Sunday, April 21, 2013
It's no surprise that this series of comics is so popular with people in our generation. It mashes together two very popular aspects of "geek" culture: manga and video games and combines them with sharp writing and an adorable big eyed cartoon style. The book is printed like a Japanese manga despite that fact that the story and artist are very Canadian. The heavy manga influence can also be found in the extreme expressions that pop onto the characters and the action lines that appear behind them when emotions run high. The videogame influence can be found in both the style of writing in the novel and the plot itself. Scott wants to date the mysterious and extremely sarcastic Ramona Flowers but can only be with her if he defeats her 7 Evil Exes.
The battle in the first book happens completely out of the blue and Scott begins fighting as if he's a hero in an action game. The fight against Matthew Patel is like a boss battle, he throws an array of showy moves and tricks at Scott to try to defeat him but in the end Scott wins Here's the first battle from the very true to the source film adaptation. You can tell from the movie clip how the film was able to capture the derivative nature of the comics. In this one 90 seconds clip you get references to a Bollywood style musical number, punk rock imagery of the floating goth girls, and fire ball hands straight out of Dragon Ball Z. Patel turns into a handful of coins when he is defeated, much like a common reward found in most video games.

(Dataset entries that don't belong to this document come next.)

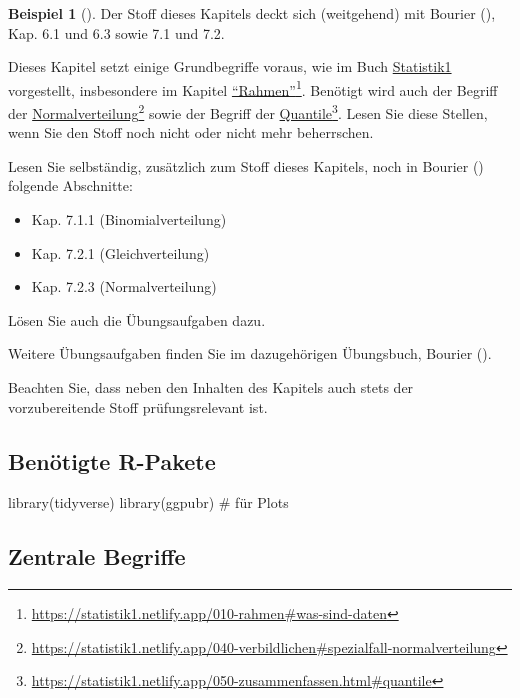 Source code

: \documentclass[
  ngerman,
  letterpaper,
  twoside,
  open=any]{scrbook}
\newenvironment{Shaded}{\begin{snugshade}}{\end{snugshade}}
\newcommand{\CommentTok}[1]{\textcolor[rgb]{0.37,0.37,0.37}{#1}}
\newcommand{\FunctionTok}[1]{\textcolor[rgb]{0.28,0.35,0.67}{#1}}
\newcommand{\NormalTok}[1]{\textcolor[rgb]{0.00,0.23,0.31}{#1}}
\providecommand{\tightlist}{%
  \setlength{\itemsep}{0pt}\setlength{\parskip}{0pt}}\usepackage{longtable,booktabs,array}
\theoremstyle{definition}
\newtheorem{example}{Beispiel}[chapter]
\theoremstyle{plain}
\theoremstyle{definition}
\theoremstyle{definition}
\theoremstyle{remark}
\begin{document}
\begin{example}[]
Der Stoff dieses Kapitels deckt sich (weitgehend) mit Bourier
(), Kap. 6.1 und 6.3 sowie 7.1 und 7.2.

Dieses Kapitel setzt einige Grundbegriffe voraus, wie im Buch
\href{}{Statistik1} vorgestellt, insbesondere im Kapitel
\href{https://statistik1.netlify.app/010-rahmen\#was-sind-daten}{\enquote{Rahmen}}\footnote{\url{https://statistik1.netlify.app/010-rahmen\#was-sind-daten}}.
Benötigt wird auch der Begriff der
\href{https://statistik1.netlify.app/040-verbildlichen\#spezialfall-normalverteilung}{Normalverteilung}\footnote{\url{https://statistik1.netlify.app/040-verbildlichen\#spezialfall-normalverteilung}}
sowie der Begriff der
\href{https://statistik1.netlify.app/050-zusammenfassen.html\#quantile}{Quantile}\footnote{\url{https://statistik1.netlify.app/050-zusammenfassen.html\#quantile}}.
Lesen Sie diese Stellen, wenn Sie den Stoff noch nicht oder nicht mehr
beherrschen.

Lesen Sie selbständig, zusätzlich zum Stoff dieses Kapitels, noch in
Bourier () folgende Abschnitte:

\begin{itemize}
\tightlist
\item
  Kap. 7.1.1 (Binomialverteilung)
\item
  Kap. 7.2.1 (Gleichverteilung)
\item
  Kap. 7.2.3 (Normalverteilung)
\end{itemize}

Lösen Sie auch die Übungsaufgaben dazu.

Weitere Übungsaufgaben finden Sie im dazugehörigen Übungsbuch, Bourier
().

Beachten Sie, dass neben den Inhalten des Kapitels auch stets der
vorzubereitende Stoff prüfungsrelevant ist.

\subsection{Benötigte R-Pakete}\label{benuxf6tigte-r-pakete}

\begin{Shaded}
\begin{Highlighting}[]
\FunctionTok{library}\NormalTok{(tidyverse)}
\FunctionTok{library}\NormalTok{(ggpubr)  }\CommentTok{\# für Plots}
\end{Highlighting}
\end{Shaded}

\subsection{Zentrale Begriffe}\label{zentrale-begriffe}


\end{example}
\end{document}
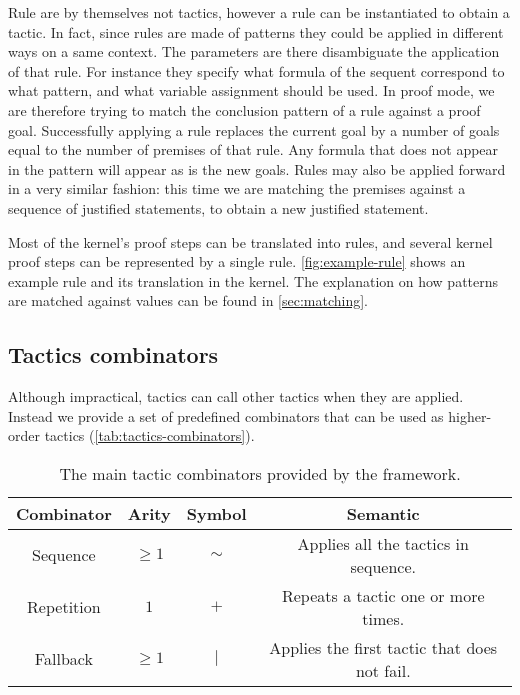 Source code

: Rule are by themselves not tactics, however a rule can be instantiated to obtain a tactic. In fact, since rules are made of patterns they could be applied in different ways on a same context. The parameters are there disambiguate the application of that rule. For instance they specify what formula of the sequent correspond to what pattern, and what variable assignment should be used. In proof mode, we are therefore trying to match the conclusion pattern of a rule against a proof goal. Successfully applying a rule replaces the current goal by a number of goals equal to the number of premises of that rule. Any formula that does not appear in the pattern will appear as is the new goals.
Rules may also be applied forward in a very similar fashion: this time we are matching the premises against a sequence of justified statements, to obtain a new justified statement.

Most of the kernel's proof steps can be translated into rules, and several kernel proof steps can be represented by a single rule. \autoref{fig:example-rule} shows an example rule and its translation in the kernel. The explanation on how patterns are matched against values can be found in \autoref{sec:matching}.

\subsection{Tactics combinators}

Although impractical, tactics can call other tactics when they are applied. Instead we provide a set of predefined combinators that can be used as higher-order tactics (\autoref{tab:tactics-combinators}).

\begin{table}[hbt!]
  \centering
  \begin{tabular}{||c c c c||}
  \hline
  \textbf{Combinator} & \textbf{Arity} & \textbf{Symbol} & \textbf{Semantic} \\
  \hline\hline
  Sequence & $\geq 1$ & $\sim$ & Applies all the tactics in sequence. \\ \hline
  Repetition & $1$ & $+$ & Repeats a tactic one or more times. \\ \hline
  Fallback & $\geq 1$ & $|$ & Applies the first tactic that does not fail. \\ \hline
  \end{tabular}
  \caption[Available combinators]{The main tactic combinators provided by the framework.}
  \label{tab:tactics-combinators}
\end{table}

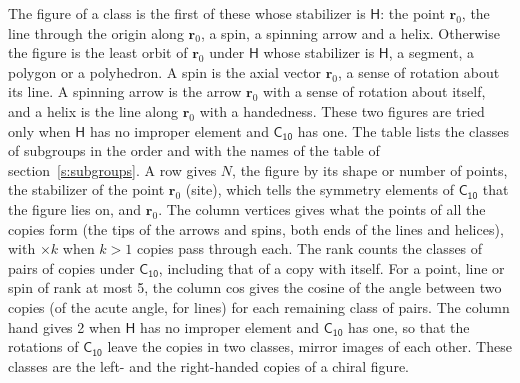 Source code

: \documentclass[10pt,a4paper]{article}
\numberwithin{equation}{section}
\newcommand{\grp}[1]{\mathsf{#1}}
\newcommand{\pointr}{\mathbf{r}}
\begin{document}
\leavevmode\label{n:head.figure}The figure of a class is the first of these whose stabilizer is $\grp{H}$: the point $\pointr_0$, the line through the origin along $\pointr_0$, a spin, a spinning arrow and a helix. Otherwise the figure is the least orbit of $\pointr_0$ under $\grp{H}$ whose stabilizer is $\grp{H}$, a segment, a polygon or a polyhedron. A spin is the axial vector $\pointr_0$, a sense of rotation about its line. A spinning arrow is the arrow $\pointr_0$ with a sense of rotation about itself, and a helix is the line along $\pointr_0$ with a handedness. These two figures are tried only when $\grp{H}$ has no improper element and $\grp{C_{10}}$ has one. The table lists the classes of subgroups in the order and with the names of the table of section~\ref{s:subgroups}. \label{n:head.site}A row gives $N$, the figure by its shape or number of points, the stabilizer of the point $\pointr_0$ (site), which tells the symmetry elements of $\grp{C_{10}}$ that the figure lies on, and $\pointr_0$. \label{n:head.vertices}The column vertices gives what the points of all the copies form (the tips of the arrows and spins, both ends of the lines and helices), with ${\times}k$ when $k > 1$ copies pass through each. \label{n:head.rank}The rank counts the classes of pairs of copies under $\grp{C_{10}}$, including that of a copy with itself. \label{n:head.cos}For a point, line or spin of rank at most 5, the column cos gives the cosine of the angle between two copies (of the acute angle, for lines) for each remaining class of pairs. \label{n:head.hand}The column hand gives 2 when $\grp{H}$ has no improper element and $\grp{C_{10}}$ has one, so that the rotations of $\grp{C_{10}}$ leave the copies in two classes, mirror images of each other. These classes are the left- and the right-handed copies of a chiral figure.
\end{document}
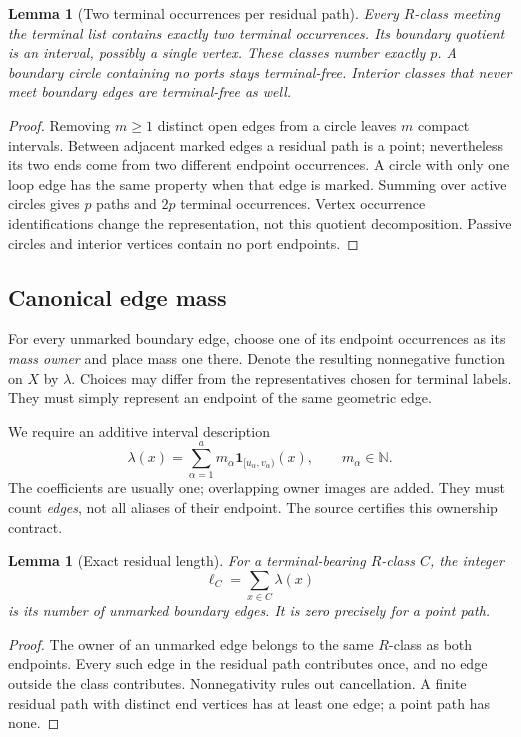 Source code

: \documentclass[11pt]{article}
\newtheorem{lemma}[theorem]{Lemma}
\theoremstyle{definition}\newtheorem{definition}[theorem]{Definition}\newtheorem{example}[theorem]{Example}
\theoremstyle{remark}\newtheorem{remark}[theorem]{Remark}
\newcommand{\N}{\mathbb N}
\begin{document}
\begin{lemma}[Two terminal occurrences per residual path]
\label{lem:paths}
Every $R$-class meeting the terminal list contains exactly two terminal occurrences. Its boundary quotient is an interval, possibly a single vertex. These classes number exactly $p$. A boundary circle containing no ports stays terminal-free. Interior classes that never meet boundary edges are terminal-free as well.
\end{lemma}
\begin{proof}
Removing $m\ge1$ distinct open edges from a circle leaves $m$ compact intervals. Between adjacent marked edges a residual path is a point; nevertheless its two ends come from two different endpoint occurrences. A circle with only one loop edge has the same property when that edge is marked. Summing over active circles gives $p$ paths and $2p$ terminal occurrences. Vertex occurrence identifications change the representation, not this quotient decomposition. Passive circles and interior vertices contain no port endpoints.
\end{proof}

\subsection{Canonical edge mass}
For every unmarked boundary edge, choose one of its endpoint occurrences as its \emph{mass owner} and place mass one there. Denote the resulting nonnegative function on $X$ by $\lambda$. Choices may differ from the representatives chosen for terminal labels. They must simply represent an endpoint of the same geometric edge.

We require an additive interval description
\begin{equation}\label{eq:mass}
       \lambda(x)=\sum_{\alpha=1}^{a}m_\alpha
                        \mathbf1_{[u_\alpha,v_\alpha)}(x),
       \qquad m_\alpha\in\N.
\end{equation}
The coefficients are usually one; overlapping owner images are added. They must count \emph{edges}, not all aliases of their endpoint. The source certifies this ownership contract.

\begin{lemma}[Exact residual length]
\label{lem:length}
For a terminal-bearing $R$-class $C$, the integer
\[
                            \ell_C=\sum_{x\in C}\lambda(x)
\]
is its number of unmarked boundary edges. It is zero precisely for a point path.
\end{lemma}
\begin{proof}
The owner of an unmarked edge belongs to the same $R$-class as both endpoints. Every such edge in the residual path contributes once, and no edge outside the class contributes. Nonnegativity rules out cancellation. A finite residual path with distinct end vertices has at least one edge; a point path has none.
\end{proof}
\end{document}
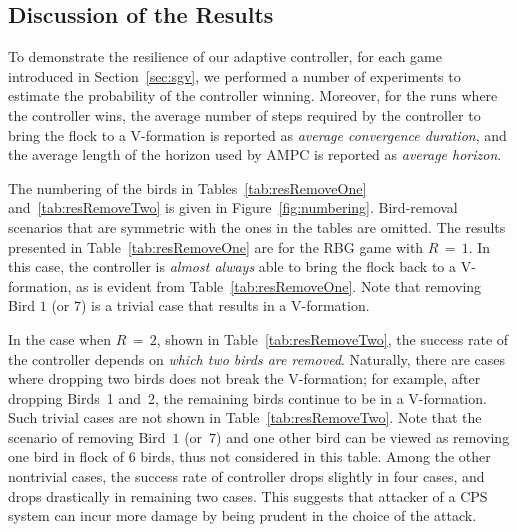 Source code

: \subsection{Discussion of the Results}
To demonstrate the resilience of our adaptive controller, for each game introduced in Section~\ref{sec:sgv}, we performed a number of experiments to estimate the probability of the controller winning.  Moreover, for the runs where the controller wins, the average number of steps required by the controller to bring the flock to a V-formation is reported as {\em{average convergence duration}}, and the average length of the horizon used by AMPC is reported as {\em{average horizon}}.

The numbering of the birds in Tables~\ref{tab:resRemoveOne} and~\ref{tab:resRemoveTwo} is given in Figure~\ref{fig:numbering}. Bird-removal scenarios that are symmetric with the ones in the tables are omitted. The results presented in Table~\ref{tab:resRemoveOne} are for the RBG game with $R\,{=}\,1$.
In this case, the controller is {\em{almost always}} able to bring the flock back to a V-formation, as is evident from Table~\ref{tab:resRemoveOne}. Note that removing Bird $1$ (or $7$) is a trivial case that results in a V-formation.

In the case when $R\,{=}\,2$, shown in Table~\ref{tab:resRemoveTwo}, the success rate of the controller depends on {\em{which two birds are removed}}. Naturally, there are cases where dropping two birds does not break the V-formation; for example, after dropping Birds~1 and~2, the remaining birds continue to be in a V-formation.  Such trivial cases are not shown in Table~\ref{tab:resRemoveTwo}. Note that the scenario of removing Bird~$1$ (or~$7$) and one other bird can be viewed as removing one bird in flock of $6$ birds, thus not considered in this table. Among the other nontrivial cases, the success rate of controller drops slightly in four cases, and drops drastically in remaining two cases. 
This suggests that attacker of a CPS system can incur more damage by being prudent in the choice of the attack. 

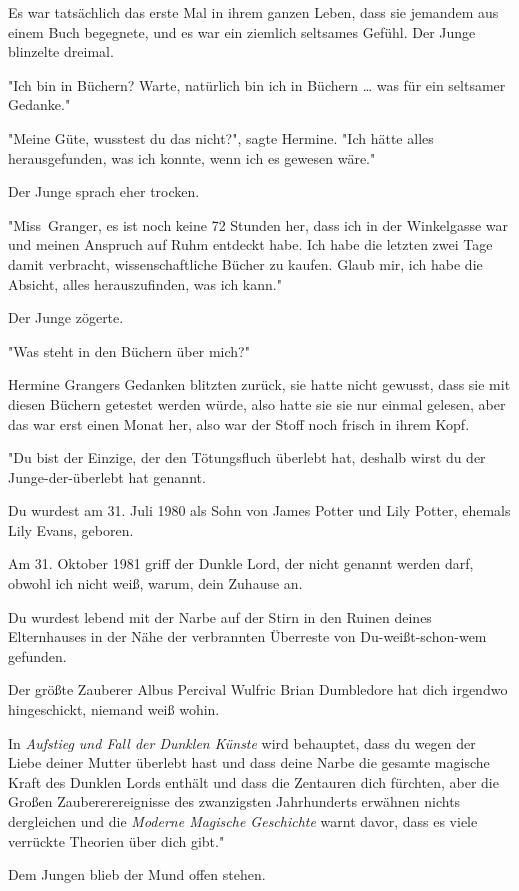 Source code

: {Es war tatsächlich das erste Mal in ihrem ganzen Leben, dass sie jemandem aus einem Buch begegnete, und es war ein ziemlich seltsames Gefühl. Der Junge blinzelte dreimal.

"Ich bin in Büchern? Warte, natürlich bin ich in Büchern … was für ein seltsamer Gedanke."

"Meine Güte, wusstest du das nicht?", sagte Hermine. "Ich hätte alles herausgefunden, was ich konnte, wenn ich es gewesen wäre."

Der Junge sprach eher trocken.

"Miss~Granger, es ist noch keine 72 Stunden her, dass ich in der Winkelgasse war und meinen Anspruch auf Ruhm entdeckt habe. Ich habe die letzten zwei Tage damit verbracht, wissenschaftliche Bücher zu kaufen. Glaub mir, ich habe die Absicht, alles herauszufinden, was ich kann."

Der Junge zögerte.

"Was steht in den Büchern über mich?"

Hermine Grangers Gedanken blitzten zurück, sie hatte nicht gewusst, dass sie mit diesen Büchern getestet werden würde, also hatte sie sie nur einmal gelesen, aber das war erst einen Monat her, also war der Stoff noch frisch in ihrem Kopf.

"Du bist der Einzige, der den Tötungsfluch überlebt hat, deshalb wirst du der Junge-der-überlebt hat genannt.

Du wurdest am 31. Juli 1980 als Sohn von James Potter und Lily Potter, ehemals Lily Evans, geboren.

Am 31. Oktober 1981 griff der Dunkle Lord, der nicht genannt werden darf, obwohl ich nicht weiß, warum, dein Zuhause an.

Du wurdest lebend mit der Narbe auf der Stirn in den Ruinen deines Elternhauses in der Nähe der verbrannten Überreste von Du-weißt-schon-wem gefunden.

Der größte Zauberer Albus Percival Wulfric Brian Dumbledore hat dich irgendwo hingeschickt, niemand weiß wohin.

In \emph{Aufstieg und Fall der Dunklen Künste} wird behauptet, dass du wegen der Liebe deiner Mutter überlebt hast und dass deine Narbe die gesamte magische Kraft des Dunklen Lords enthält und dass die Zentauren dich fürchten, aber die Großen Zaubererereignisse des zwanzigsten Jahrhunderts erwähnen nichts dergleichen und die \emph{Moderne Magische Geschichte} warnt davor, dass es viele verrückte Theorien über dich gibt."

Dem Jungen blieb der Mund offen stehen.

}
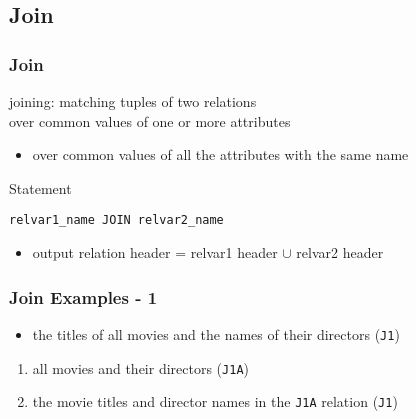 \documentclass[dvipsnames]{beamer}
\theoremstyle{plain}
\begin{document}
\subsection{Join}

\begin{frame}[fragile]
  \frametitle{Join}

  \begin{definition}
    \alert{joining}: matching tuples of two relations\\
      over common values of one or more attributes

    \begin{itemize}
      \item over common values of all the attributes with the same name
    \end{itemize}
  \end{definition}

  \pause
  \begin{block}{Statement}
    \begin{lstlisting}
relvar1_name JOIN relvar2_name
    \end{lstlisting}
  \end{block}

  \pause
  \begin{itemize}
    \item output relation header = relvar1 header $\cup$ relvar2 header
  \end{itemize}
\end{frame}

\begin{frame}
  \frametitle{Join Examples - 1}

  \begin{example}
    \begin{itemize}
      \item the titles of all movies and the names of their directors
        (\texttt{J1})
    \end{itemize}

    \pause
    \begin{enumerate}
      \item all movies and their directors (\texttt{J1A})

      \pause
      \item the movie titles and director names in the \texttt{J1A} relation
        (\texttt{J1})
    \end{enumerate}
  \end{example}
\end{frame}
\end{document}
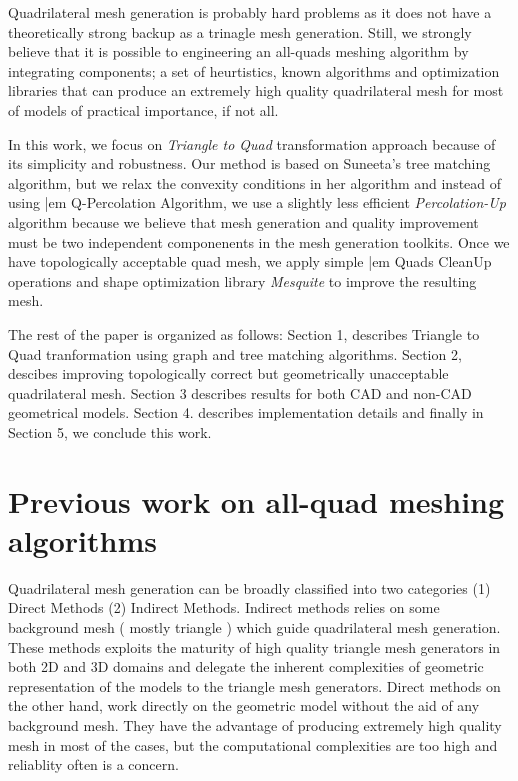 \documentclass[11pt, a4paper]{paper}
\begin{document}
Quadrilateral mesh generation is probably hard problems as it does not have 
a theoretically  strong backup as a trinagle mesh generation. Still,  we strongly 
believe that it is possible to engineering an all-quads meshing algorithm  by 
integrating components; a set of heurtistics, known algorithms and optimization libraries 
that can produce an extremely high quality quadrilateral mesh for most of models of 
practical importance, if not all. 

In this work, we focus on {\em Triangle to Quad} transformation approach because 
of its simplicity and robustness. Our method is based on Suneeta's tree
matching algorithm, but we relax the convexity conditions in her algorithm and
instead of using {|em Q-Percolation Algorithm}, we use a slightly less
efficient {\em Percolation-Up } algorithm because we believe that mesh
generation and quality improvement must be two independent componenents in the
mesh generation toolkits. Once we have topologically acceptable quad mesh,
we apply simple {|em Quads CleanUp } operations and shape optimization library
{\em Mesquite} to improve the resulting mesh.

The rest of the paper is organized as follows: Section 1, describes Triangle to Quad 
tranformation using graph and tree matching algorithms. Section 2, descibes improving 
topologically correct but geometrically unacceptable quadrilateral mesh. Section 3 
describes results for both CAD and non-CAD geometrical models.
Section 4. describes implementation details and finally in Section 5, we conclude this work.


\section {Previous work on all-quad meshing algorithms}

Quadrilateral mesh generation can be broadly classified into two categories
(1) Direct Methods (2) Indirect Methods. Indirect methods relies on some
background mesh ( mostly triangle ) which guide quadrilateral mesh
generation. These methods exploits the maturity of high quality triangle
mesh generators in both 2D and 3D domains and delegate the inherent complexities 
of geometric representation of the models to the triangle mesh generators. 
Direct methods on the other
hand, work directly on the geometric model without the aid of any background
mesh. They have the advantage of producing extremely high quality mesh in most
of the cases, but the computational complexities are too high and reliablity 
often is a concern.
\end{document}
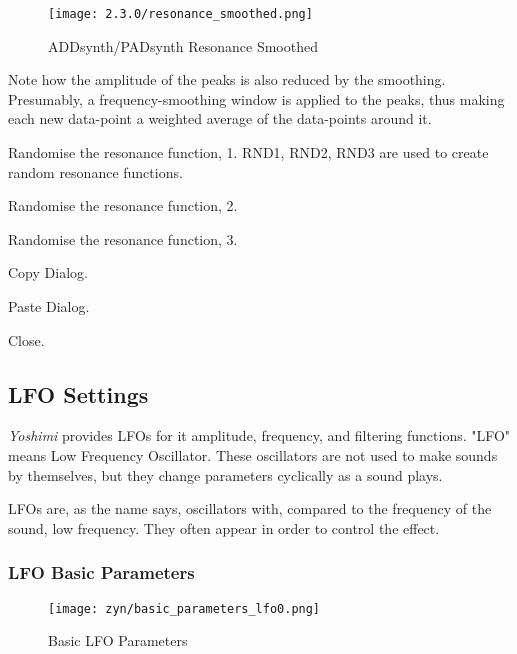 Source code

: \begin{figure}[H]
   \centering
   \texttt{[image: 2.3.0/resonance\_smoothed.png]}
   \caption{ADDsynth/PADsynth Resonance Smoothed}
   \label{fig:addsynth_resonance_smoothed}
\end{figure}

   Note how the amplitude of the peaks is also reduced by the smoothing.
   Presumably, a frequency-smoothing window is applied to the peaks, thus making
   each new data-point a weighted average of the data-points around it.

   Randomise the resonance function, 1.
   RND1, RND2, RND3 are used to create random resonance functions.

   Randomise the resonance function, 2.

   Randomise the resonance function, 3.

   Copy Dialog.

   Paste Dialog.

   Close.

\subsection{LFO Settings}
\label{subsec:lfo_settings}

   \textsl{Yoshimi} provides LFOs for it amplitude, frequency, and filtering
   functions.
   "LFO" means Low Frequency Oscillator. These oscillators are not used to make
   sounds by themselves, but they change parameters cyclically as a sound
   plays.

   LFOs are, as the name says, oscillators with, compared to the frequency of
   the sound, low frequency. They often appear in order to control the
   effect.

\subsubsection{LFO Basic Parameters}
\label{subsubsec:lfo_basic_parameters}

\begin{figure}[H]
   \centering
   \texttt{[image: zyn/basic\_parameters\_lfo0.png]}
   \caption[Basic LFO Parameters]{Basic LFO Parameters}
   \label{fig:basic_parameters_lfo}
\end{figure}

A lot of the humor of the book comes from the contrast between Scott's completely average life as a broke 23 year old and this larger than life situation he finds himself in. Scott is a normal dude and it says a lot about his character that he is completely unfazed at the thought of having to defeat all these exes, so long as he gets to make out with his hot new girlfriend. The relationships are really what drive the story. Scott has to learn to deal with every aspect of dating throughout the story: The excitement of having a new crush, dealing with a resentful ex, the awkward attempts at being friends with an ex, and how immensely difficult it is break up with someone without feeling like an awful person. In the end Ramona's evil exes are no different than the past relationship baggage you have to deal with when going out with someone new.